Mme Denis destinataire des lettres berlinoises de Voltaire

Lettres berlinoises ou petit dictionnaire à l'usage des rois

Souper à Sans-Souci (Voltaire à droite)   Mme Denis, nièce de Voltaire, et plus tard sa maîtresse n'est certes pas une femme de lettres... sauf qu'elle en reçoit de la part de Voltaire. On nous pardonnera ce jeu de mots.

  Séjournant au château de Frédéric II de Potsdam, Sans-Souci, Voltaire lui écrit régulièrement et on peut suivre l’évolution de ses relations avec le roi de Prusse : le beau fixe tourne à l’orage.

   Arrivé début 1750, il lui écrit le 6 novembre : « Le soupers du roi sont délicieux, on y parle raison, esprit, science ; la liberté y règne ; il est l’âme de tout cela ; point de mauvaise humeur, point de nuage, du moins point d’orages. Ma vie est libre et occupée ; mais... mais... Opéras, comédies, carrousels, soupers à Sans-Souci, manœuvres de guerre, concerts études, lectures ; mais... mais.... La ville de Berlin, grande, mieux percée que Paris, palais, salle de spectacles, reines affables, princesses charmantes files d‘honneur belles et bien faites, la maison de Mme de Tyrconnell toujours pleine et souvent trop ; mais... mais..., ma chère enfant, le temps commence à se mettre à un beau froid. »

   Au sens propre sans doute, ce « beau froid ». Mais tous ces « mais » laissent songeur...

   Pourtant, Voltaire reste trois ans auprès de Frédéric II, le temps pour lui de terminer son Siècle de Louis XIV, comme il l‘écrit à d’Argental.

   En 1752, une querelle académique entre le savants Maupertuis et König [1] précipite la brouille avec le roi, mais elle n’est qu’un prétexte. Voici la lettre qu’il écrit à Mme Denis le 18 décembre 1752 :

   « Je vous envoie, ma chère enfant, les deux contrats du duc de Wurtemberg [2] ; c’est une petite fortune assurée pour votre vie. J’y joins mon testament. Ce n’est pas que je croie à votre ancienne prédiction que le roi de Prusse me ferait mourir de chagrin. Je ne me sens pas d’humeur à mourir d’une si sotte mort ; mais la nature me fait beaucoup plus de mal que lui [3], et il faut toujours avoir son paquet prêt et le pied à l’étrier pour voyager dans cet autre monde où, quelque chose qui arrive, les rois n’auront pas grand crédit.

   Comme je n’ai pas dans ce monde-ci cent cinquante mille moustaches [4] à mon service, je ne prétends point du tout faire la guerre. Je ne songe qu’à déserter honnêtement, à prendre soin de ma santé, à vous revoir, à oublier ce rêve de trois années.

   Je vois bien qu’on a pressé l’orange ; il faut penser à sauver l’écorce [5]. Je vais me faire, pour mon instruction, un petit dictionnaire à l’usage des rois.

   Mon ami signifie mon esclave.

   Mon cher ami veut dire vous m’êtes plus qu’indifférent.

   Entendez par je vous rendrai heureux [6], je vous souffrirai tant que j’aurai besoin de vous.

   Soupez avec moi ce soir signifie je me moquerai de vous ce soir.

   Le dictionnaire peut être long ; c’est un article à mettre dans l’Encyclopédie [7].

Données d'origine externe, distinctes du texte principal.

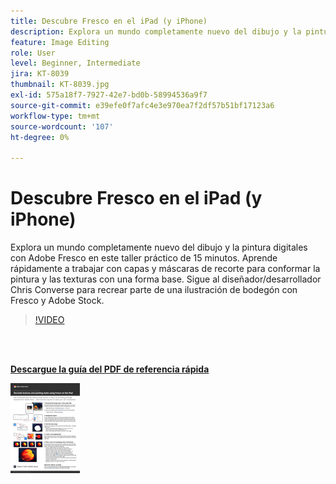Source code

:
 ```yaml
---
title: Descubre Fresco en el iPad (y iPhone)
description: Explora un mundo completamente nuevo del dibujo y la pintura digitales con Adobe Fresco en este taller práctico de 15 minutos
feature: Image Editing
role: User
level: Beginner, Intermediate
jira: KT-8039
thumbnail: KT-8039.jpg
exl-id: 575a18f7-7927-42e7-bd0b-58994536a9f7
source-git-commit: e39efe0f7afc4e3e970ea7f2df57b51bf17123a6
workflow-type: tm+mt
source-wordcount: '107'
ht-degree: 0%

---
```


# Descubre Fresco en el iPad (y iPhone)

Explora un mundo completamente nuevo del dibujo y la pintura digitales con Adobe Fresco en este taller práctico de 15 minutos. Aprende rápidamente a trabajar con capas y máscaras de recorte para conformar la pintura y las texturas con una forma base. Sigue al diseñador/desarrollador Chris Converse para recrear parte de una ilustración de bodegón con Fresco y Adobe Stock.

>[!VIDEO](https://video.tv.adobe.com/v/3410419?hidetitle=true&captions=spa)

<br> 

[**Descargue la guía del PDF de referencia rápida**](../quick-reference/Frescoworkshop.pdf)

[![Imagen de la primera página de la guía de referencia rápida](assets/FrescoworkshopPage1.png)](../quick-reference/Frescoworkshop.pdf)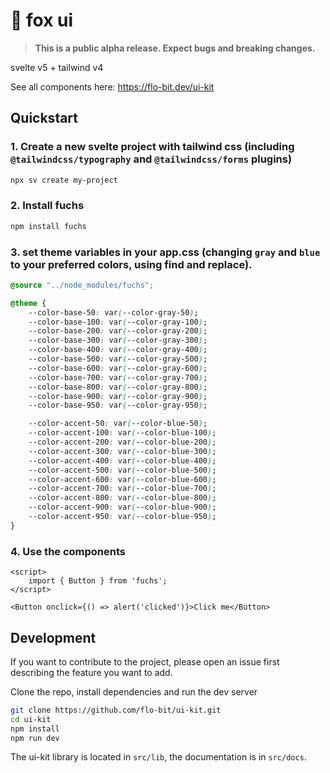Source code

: # 🦊 fox ui

> **This is a public alpha release. Expect bugs and breaking changes.**

svelte v5 + tailwind v4

See all components here: https://flo-bit.dev/ui-kit

## Quickstart

### 1. Create a new svelte project with tailwind css (including `@tailwindcss/typography` and `@tailwindcss/forms` plugins)

```bash
npx sv create my-project
```

### 2. Install fuchs

```bash
npm install fuchs
```

### 3. set theme variables in your app.css (changing `gray` and `blue` to your preferred colors, using find and replace).

```css
@source "../node_modules/fuchs";

@theme {
	--color-base-50: var(--color-gray-50);
	--color-base-100: var(--color-gray-100);
	--color-base-200: var(--color-gray-200);
	--color-base-300: var(--color-gray-300);
	--color-base-400: var(--color-gray-400);
	--color-base-500: var(--color-gray-500);
	--color-base-600: var(--color-gray-600);
	--color-base-700: var(--color-gray-700);
	--color-base-800: var(--color-gray-800);
	--color-base-900: var(--color-gray-900);
	--color-base-950: var(--color-gray-950);

	--color-accent-50: var(--color-blue-50);
	--color-accent-100: var(--color-blue-100);
	--color-accent-200: var(--color-blue-200);
	--color-accent-300: var(--color-blue-300);
	--color-accent-400: var(--color-blue-400);
	--color-accent-500: var(--color-blue-500);
	--color-accent-600: var(--color-blue-600);
	--color-accent-700: var(--color-blue-700);
	--color-accent-800: var(--color-blue-800);
	--color-accent-900: var(--color-blue-900);
	--color-accent-950: var(--color-blue-950);
}
```

### 4. Use the components

```svelte
<script>
	import { Button } from 'fuchs';
</script>

<Button onclick={() => alert('clicked')}>Click me</Button>
```

## Development

If you want to contribute to the project, please open an issue first describing the feature you want to add.

Clone the repo, install dependencies and run the dev server

```bash
git clone https://github.com/flo-bit/ui-kit.git
cd ui-kit
npm install
npm run dev
```

The ui-kit library is located in `src/lib`, the documentation is in `src/docs`.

   Sérieusement, cela serre le cœur. Tout ce que j’ai vu est-il possible ? se plaire à mettre mal ensemble ceux qui vivent ensemble avec lui ! Dire à un homme les choses les plus tendres, et écrire contre lui des brochures [8] et quelles brochures ! Arracher un homme à sa patrie par les promesses les plus sacrées [9], et le maltraiter avec la malice la plus noire ! Que de contrastes ! Et c’est là l’homme qui m’écrivait tant de choses philosophiques et que j’ai cru philosophe : et je l’ai appelé le Salomon du Nord !       

   Vous vous souvenez de cette belle lettre qui ne vous a jamais rassurée. Vous êtes philosophe, disait-il ; je le suis de même. Ma foi, Sire, nous ne le sommes ni l’un ni l’autre.

   Ma chère enfant, je ne me croirai tel que quand je serai avec mes pénates [10] et avec vous. L’embarras est de sortir d’ici. Vous savez ce que je vous ai mandé dans ma lettre du premier novembre. Je ne peux demander de congé qu’en considération de ma santé. Il n’y a pas moyen de dire : « Je vais à Plombières [11] », au mois de décembre.

   Il y a ici une espèce de ministre du saint Évangile, nommé Pérard, né comme moi en France ; il demandait permission d’aller à Paris pour ses affaires ; le roi lui fit répondre qu’il connaissait mieux ses affaires que lui-même, et qu’il n’avait nul besoin d’aller à Paris.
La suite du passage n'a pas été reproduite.